===== DATASET RECORDS

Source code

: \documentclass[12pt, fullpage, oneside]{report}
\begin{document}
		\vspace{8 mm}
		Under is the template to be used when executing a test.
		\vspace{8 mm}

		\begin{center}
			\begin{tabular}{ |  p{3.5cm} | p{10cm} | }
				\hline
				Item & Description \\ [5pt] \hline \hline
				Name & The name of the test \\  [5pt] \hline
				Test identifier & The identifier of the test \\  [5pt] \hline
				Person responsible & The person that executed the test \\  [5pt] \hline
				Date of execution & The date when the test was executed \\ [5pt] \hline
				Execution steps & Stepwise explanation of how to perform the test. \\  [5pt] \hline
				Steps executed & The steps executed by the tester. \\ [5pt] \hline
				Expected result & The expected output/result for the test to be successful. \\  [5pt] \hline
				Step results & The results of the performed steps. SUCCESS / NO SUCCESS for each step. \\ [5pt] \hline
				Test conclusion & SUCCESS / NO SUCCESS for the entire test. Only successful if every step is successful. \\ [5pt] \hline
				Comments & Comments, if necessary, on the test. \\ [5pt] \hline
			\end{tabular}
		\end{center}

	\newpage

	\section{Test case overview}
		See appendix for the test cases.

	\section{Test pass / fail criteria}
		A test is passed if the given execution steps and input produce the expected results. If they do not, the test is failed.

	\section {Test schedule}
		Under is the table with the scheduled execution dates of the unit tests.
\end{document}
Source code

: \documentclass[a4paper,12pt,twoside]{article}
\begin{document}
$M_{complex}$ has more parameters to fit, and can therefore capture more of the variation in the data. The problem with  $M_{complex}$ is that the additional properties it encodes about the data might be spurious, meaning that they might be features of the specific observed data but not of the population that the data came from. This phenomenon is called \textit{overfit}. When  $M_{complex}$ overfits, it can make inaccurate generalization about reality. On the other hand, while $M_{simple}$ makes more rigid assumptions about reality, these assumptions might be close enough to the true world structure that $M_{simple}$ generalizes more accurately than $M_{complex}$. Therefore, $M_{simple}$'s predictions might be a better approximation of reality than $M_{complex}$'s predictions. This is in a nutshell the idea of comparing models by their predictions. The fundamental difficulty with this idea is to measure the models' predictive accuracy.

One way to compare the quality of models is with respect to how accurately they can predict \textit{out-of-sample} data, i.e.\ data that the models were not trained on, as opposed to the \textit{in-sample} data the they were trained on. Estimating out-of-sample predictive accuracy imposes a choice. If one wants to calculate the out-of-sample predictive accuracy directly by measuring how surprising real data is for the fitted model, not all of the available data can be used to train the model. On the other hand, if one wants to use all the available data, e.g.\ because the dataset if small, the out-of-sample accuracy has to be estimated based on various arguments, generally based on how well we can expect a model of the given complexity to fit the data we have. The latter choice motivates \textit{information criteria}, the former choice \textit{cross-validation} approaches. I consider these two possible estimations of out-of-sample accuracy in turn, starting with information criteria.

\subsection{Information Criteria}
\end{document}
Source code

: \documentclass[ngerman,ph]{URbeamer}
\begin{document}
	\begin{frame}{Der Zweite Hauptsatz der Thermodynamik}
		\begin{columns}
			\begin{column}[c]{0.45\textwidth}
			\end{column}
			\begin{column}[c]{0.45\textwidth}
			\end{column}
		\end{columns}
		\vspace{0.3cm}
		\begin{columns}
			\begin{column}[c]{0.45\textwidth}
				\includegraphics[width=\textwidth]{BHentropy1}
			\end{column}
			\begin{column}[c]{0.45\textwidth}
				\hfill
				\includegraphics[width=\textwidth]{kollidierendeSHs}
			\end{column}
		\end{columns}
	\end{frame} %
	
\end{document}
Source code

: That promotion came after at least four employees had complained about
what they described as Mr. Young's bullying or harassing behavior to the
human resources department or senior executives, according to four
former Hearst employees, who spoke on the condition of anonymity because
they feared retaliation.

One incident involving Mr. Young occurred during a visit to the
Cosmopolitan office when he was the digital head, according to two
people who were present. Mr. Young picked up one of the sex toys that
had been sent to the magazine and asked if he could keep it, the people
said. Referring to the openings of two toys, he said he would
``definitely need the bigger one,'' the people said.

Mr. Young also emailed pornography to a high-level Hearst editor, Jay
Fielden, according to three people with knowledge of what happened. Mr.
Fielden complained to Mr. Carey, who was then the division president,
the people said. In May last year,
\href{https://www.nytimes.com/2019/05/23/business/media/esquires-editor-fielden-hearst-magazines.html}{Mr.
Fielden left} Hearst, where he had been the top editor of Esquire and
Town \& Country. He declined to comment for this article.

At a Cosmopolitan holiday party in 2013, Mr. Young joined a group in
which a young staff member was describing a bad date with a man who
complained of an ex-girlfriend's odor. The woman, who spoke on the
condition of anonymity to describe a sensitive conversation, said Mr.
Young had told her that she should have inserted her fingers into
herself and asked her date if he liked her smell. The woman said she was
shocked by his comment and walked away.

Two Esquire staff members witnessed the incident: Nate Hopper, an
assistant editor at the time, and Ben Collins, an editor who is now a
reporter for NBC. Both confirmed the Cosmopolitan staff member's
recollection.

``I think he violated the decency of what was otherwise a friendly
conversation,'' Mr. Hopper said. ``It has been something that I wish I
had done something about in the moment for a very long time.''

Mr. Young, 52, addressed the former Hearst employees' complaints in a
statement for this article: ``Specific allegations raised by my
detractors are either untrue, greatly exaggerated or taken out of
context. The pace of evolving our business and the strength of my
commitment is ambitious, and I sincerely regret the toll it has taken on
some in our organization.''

==========

REQUIREMENT — From the entries above, print the lines beginning at the one with "Steps executed &" and stopping after the one with "Step results &", exactly as written and with nothing else.

WRITTEN ANSWER —
				Steps executed & The steps executed by the tester. \\ [5pt] \hline
				Expected result & The expected output/result for the test to be successful. \\  [5pt] \hline
				Step results & The results of the performed steps. SUCCESS / NO SUCCESS for each step. \\ [5pt] \hline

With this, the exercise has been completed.